Clinically relevant immunological biomarkers that discriminate between diverse hypofunctional states of tumor-associated CD8 T cells remain disputed. Using multiomics analysis of CD8 T cell features across multiple patient cohorts and tumor types, we identified tumor niche-dependent exhausted and other types of hypofunctional CD8 T cell states. CD8 T cells in "supportive" niches, like melanoma or lung cancer, exhibited features of tumor reactivity-driven exhaustion (CD8 T). These included a proficient effector memory phenotype, an expanded T cell receptor (TCR) repertoire linked to effector exhaustion signaling, and a cancer-relevant T cell-activating immunopeptidome composed of largely shared cancer antigens or neoantigens. In contrast, "nonsupportive" niches, like glioblastoma, were enriched for features of hypofunctionality distinct from canonical exhaustion. This included immature or insufficiently activated T cell states, high wound healing signatures, nonexpanded TCR repertoires linked to anti-inflammatory signaling, high T cell-recognizable self-epitopes, and an antiproliferative state linked to stress or prodeath responses. In situ spatial mapping of glioblastoma highlighted the prevalence of dysfunctional CD4:CD8 T cell interactions, whereas ex vivo single-cell secretome mapping of glioblastoma CD8 T cells confirmed negligible effector functionality and a promyeloid, wound healing-like chemokine profile. Within immuno-oncology clinical trials, anti-programmed cell death protein 1 (PD-1) immunotherapy facilitated glioblastoma's tolerogenic disparities, whereas dendritic cell (DC) vaccines partly corrected them. Accordingly, recipients of a DC vaccine for glioblastoma had high effector memory CD8 T cells and evidence of antigen-specific immunity. Collectively, we provide an atlas for assessing different CD8 T cell hypofunctional states in immunogenic versus nonimmunogenic cancers.

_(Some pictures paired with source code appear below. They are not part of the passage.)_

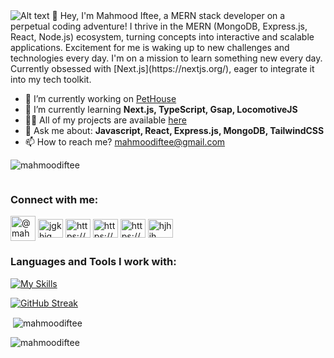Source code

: <img src="https://i.ibb.co/VV2tLKX/Group-2.png" alt="Alt text">
👋 Hey, I'm  Mahmood Iftee, a MERN stack developer on a perpetual coding adventure!  I thrive in the MERN (MongoDB, Express.js, React, Node.js) ecosystem, turning concepts into interactive and scalable applications. Excitement for me is waking up to new challenges and technologies every day. I'm on a mission to learn something new every day. Currently obsessed with [Next.js](https://nextjs.org/), eager to integrate it into my tech toolkit.

- 🔭 I’m currently working on [PetHouse](https://github.com/mahmoodiftee/PetHouse)
- 🌱 I’m currently learning **Next.js, TypeScript, Gsap, LocomotiveJS**
- 👨‍💻 All of my projects are available [here](https://github.com/mahmoodiftee?tab=repositories)
- 💬 Ask me about: **Javascript, React, Express.js, MongoDB, TailwindCSS**
- 📫 How to reach me? mahmoodiftee@gmail.com

<p align="left"> <img src="https://komarev.com/ghpvc/?username=mahmoodiftee&label=Profile%20views&color=0e75b6&style=flat" alt="mahmoodiftee" /> </p>

<p align="left"> <a href="https://twitter.com/" target="blank"><img src="https://img.shields.io/twitter/follow/?logo=twitter&style=for-the-badge" alt="" /></a> </p>

<h3 align="left">Connect with me:</h3>
<p align="left">
  <a href="https://medium.com/@mahmoodiftee" target="blank"><img align="center" src="https://i.ibb.co/6JNkS9R/medium-logo-icon-189223.png" alt="@mahmoodiftee" height="40" width="40" /></a>
  <a href="https://linkedin.com/in/mahmood-iftee-90524317b" target="blank"><img align="center" src="https://raw.githubusercontent.com/rahuldkjain/github-profile-readme-generator/master/src/images/icons/Social/linked-in-alt.svg" alt="jgkhjg" height="30" width="40" /></a>
<a href="https://www.facebook.com/mahmood.iftee00" target="blank"><img align="center" src="https://raw.githubusercontent.com/rahuldkjain/github-profile-readme-generator/master/src/images/icons/Social/facebook.svg" alt="https://www.facebook.com/mahmood.iftee00" height="30" width="40" /></a>
<a href="https://www.instagram.com/iftee__" target="blank"><img align="center" src="https://raw.githubusercontent.com/rahuldkjain/github-profile-readme-generator/master/src/images/icons/Social/instagram.svg" alt="https://www.instagram.com/iftee__" height="30" width="40" /></a>
<a href="https://stackoverflow.com/users/23070505/mahmood-iftee" target="blank"><img align="center" src="https://raw.githubusercontent.com/rahuldkjain/github-profile-readme-generator/master/src/images/icons/Social/stack-overflow.svg" alt="https://stackoverflow.com/users/23070505/mahmood-iftee" height="30" width="40" /></a>
  <a href="https://www.behance.net/mahmoodiftee" target="blank"><img align="center" src="https://raw.githubusercontent.com/rahuldkjain/github-profile-readme-generator/master/src/images/icons/Social/behance.svg" alt="hjhjh" height="30" width="40" /></a>
</p>

<h3 align="left">Languages and Tools I work with:</h3>

[![My Skills](https://skillicons.dev/icons?i=js,nextjs,tailwind,bootstrap,materialui,react,nodejs,express,mongodb,firebase,c,cpp,ai,ps,pr)](https://skillicons.dev)

[![GitHub Streak](https://github-readme-streak-stats.herokuapp.com?user=mahmoodiftee&theme=dark&hide_border=true&card_width=800)](https://git.io/streak-stats)

<p>&nbsp;<img align="center" src="https://github-readme-stats.vercel.app/api?username=mahmoodiftee&show_icons=true&locale=en" alt="mahmoodiftee" /></p>

<p><img align="center" src="https://github-readme-streak-stats.herokuapp.com/?user=mahmoodiftee&" alt="mahmoodiftee" /></p>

临床上有区分肿瘤相关 CD8 T 细胞不同功能低下状态的相关免疫生物标志物仍存在争议。我们通过对多个患者队列和肿瘤类型的 CD8 T 细胞特征进行多组学分析,鉴定出依赖于肿瘤微环境的耗竭和其他类型的功能低下的 CD8 T 细胞状态。在“支持性”微环境中,如黑色素瘤或肺癌,CD8 T 细胞表现出肿瘤反应驱动的耗竭特征(CD8 T)。这些特征包括功能强大的效应记忆表型、与效应细胞耗竭信号相关的扩展 T 细胞受体(TCR)谱,以及由大量共享的癌症抗原或新抗原组成的与癌症相关的激活 T 细胞免疫肽组。相比之下,“非支持性”微环境,如胶质母细胞瘤,富含与经典耗竭不同的功能低下特征。这包括不成熟或激活不足的 T 细胞状态、高水平的伤口愈合特征、与抗炎信号相关的非扩展 TCR 谱、高水平的 T 细胞可识别的自身表位,以及与应激或促死亡反应相关的抗增殖状态。胶质母细胞瘤的原位空间图谱突出了功能失调的 CD4:CD8 T 细胞相互作用的普遍性,而胶质母细胞瘤 CD8 T 细胞的体外单细胞分泌组图谱则证实了其效应功能几乎可以忽略不计,以及前髓样、伤口愈合样趋化因子特征。在免疫肿瘤学临床试验中,抗程序性细胞死亡蛋白 1(PD-1)免疫疗法促进了胶质母细胞瘤的免疫耐受差异,而树突状细胞(DC)疫苗部分纠正了这些差异。因此,接受胶质母细胞瘤 DC 疫苗的患者具有高效应记忆 CD8 T 细胞和抗原特异性免疫的证据。总的来说,我们提供了一个评估免疫原性与非免疫原性癌症中不同 CD8 T 细胞功能低下状态的图谱。